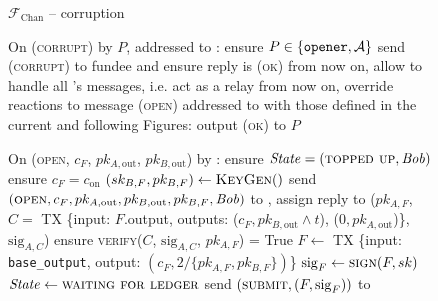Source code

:\begin{figure}[H]
  \begin{systembox}{$\mathcal{F}_{\mathrm{Chan}}$ -- corruption}
    \begin{algorithmic}[1]
      \State On (\textsc{corrupt}) by $P$, addressed to \alice:
      \Indent
        \State ensure $P \in \{\mathtt{opener}, \mathcal{A}\}$
          \State send (\textsc{corrupt}) to fundee and ensure reply is
          (\textsc{ok})
        \EndFor
        \State from now on, allow \adversary to handle all \alice's messages,
        i.e. act as a relay
          \State from now on, override reactions to message (\textsc{open})
          addressed to \bob
          with those defined in the current and following Figures:
        \EndIf
        \State output (\textsc{ok}) to $P$
      \EndIndent
      \Statex

      \State On (\textsc{open}, $c_F$, $pk_{A, \mathrm{out}}$, $pk_{B,
      \mathrm{out}}$) by \bob:
      \Indent
        \State ensure $\mathit{State} = (\textsc{topped up}, \mathit{Bob})$ 
        \State ensure $c_F = c_{\mathrm{on}}$
        \State $(sk_{B, F}, pk_{B, F}) \gets \textsc{KeyGen}()$
        \State send $(\textsc{open}, c_F, pk_{A, \mathrm{out}}, pk_{B,
        \mathrm{out}}, pk_{B, F}, \mathit{Bob})$ to \adversary, assign reply to ($pk_{A,
        F}$, $C =$ TX \{input: $F$.output, outputs: ($c_F, pk_{B, \mathrm{out}}
        \wedge t$), ($0, pk_{A, \mathrm{out}}$)\}, $\mathrm{sig}_{A, C}$)
        \State ensure \textsc{verify}($C$, $\mathrm{sig}_{A, C}$, $pk_{A, F}$) =
        True
        \State $F \gets$ TX \{input: \texttt{base\_output}, output: $(c_F,
        2/\{pk_{A, F}, pk_{B, F}\})$\}
        \State $\mathrm{sig}_F \gets \textsc{sign}(F, sk)$
        \State $\mathit{State} \gets \textsc{waiting for ledger}$
        \State send $(\textsc{submit}, (F, \mathrm{sig}_F))$ to \ledger
      \EndIndent
    \end{algorithmic}
  \end{systembox}
  \caption{}
  \label{code:functionality:chan:skeleton:corruption}
\end{figure}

◆ ◆ ◆ ◆

Would you repeat the complete listing exactly, excluding each picture it holds?

_Response to this exercise_
Source code

:\begin{figure}[H]
  \begin{systembox}{$\mathcal{F}_{\mathrm{Chan}}$ -- corruption}
    \begin{algorithmic}[1]
      \State On (\textsc{corrupt}) by $P$, addressed to \alice:
      \Indent
        \State ensure $P \in \{\mathtt{opener}, \mathcal{A}\}$
          \State send (\textsc{corrupt}) to fundee and ensure reply is
          (\textsc{ok})
        \EndFor
        \State from now on, allow \adversary to handle all \alice's messages,
        i.e. act as a relay
          \State from now on, override reactions to message (\textsc{open})
          addressed to \bob
          with those defined in the current and following Figures:
        \EndIf
        \State output (\textsc{ok}) to $P$
      \EndIndent
      \Statex

      \State On (\textsc{open}, $c_F$, $pk_{A, \mathrm{out}}$, $pk_{B,
      \mathrm{out}}$) by \bob:
      \Indent
        \State ensure $\mathit{State} = (\textsc{topped up}, \mathit{Bob})$ 
        \State ensure $c_F = c_{\mathrm{on}}$
        \State $(sk_{B, F}, pk_{B, F}) \gets \textsc{KeyGen}()$
        \State send $(\textsc{open}, c_F, pk_{A, \mathrm{out}}, pk_{B,
        \mathrm{out}}, pk_{B, F}, \mathit{Bob})$ to \adversary, assign reply to ($pk_{A,
        F}$, $C =$ TX \{input: $F$.output, outputs: ($c_F, pk_{B, \mathrm{out}}
        \wedge t$), ($0, pk_{A, \mathrm{out}}$)\}, $\mathrm{sig}_{A, C}$)
        \State ensure \textsc{verify}($C$, $\mathrm{sig}_{A, C}$, $pk_{A, F}$) =
        True
        \State $F \gets$ TX \{input: \texttt{base\_output}, output: $(c_F,
        2/\{pk_{A, F}, pk_{B, F}\})$\}
        \State $\mathrm{sig}_F \gets \textsc{sign}(F, sk)$
        \State $\mathit{State} \gets \textsc{waiting for ledger}$
        \State send $(\textsc{submit}, (F, \mathrm{sig}_F))$ to \ledger
      \EndIndent
    \end{algorithmic}
  \end{systembox}
  \caption{}
  \label{code:functionality:chan:skeleton:corruption}
\end{figure}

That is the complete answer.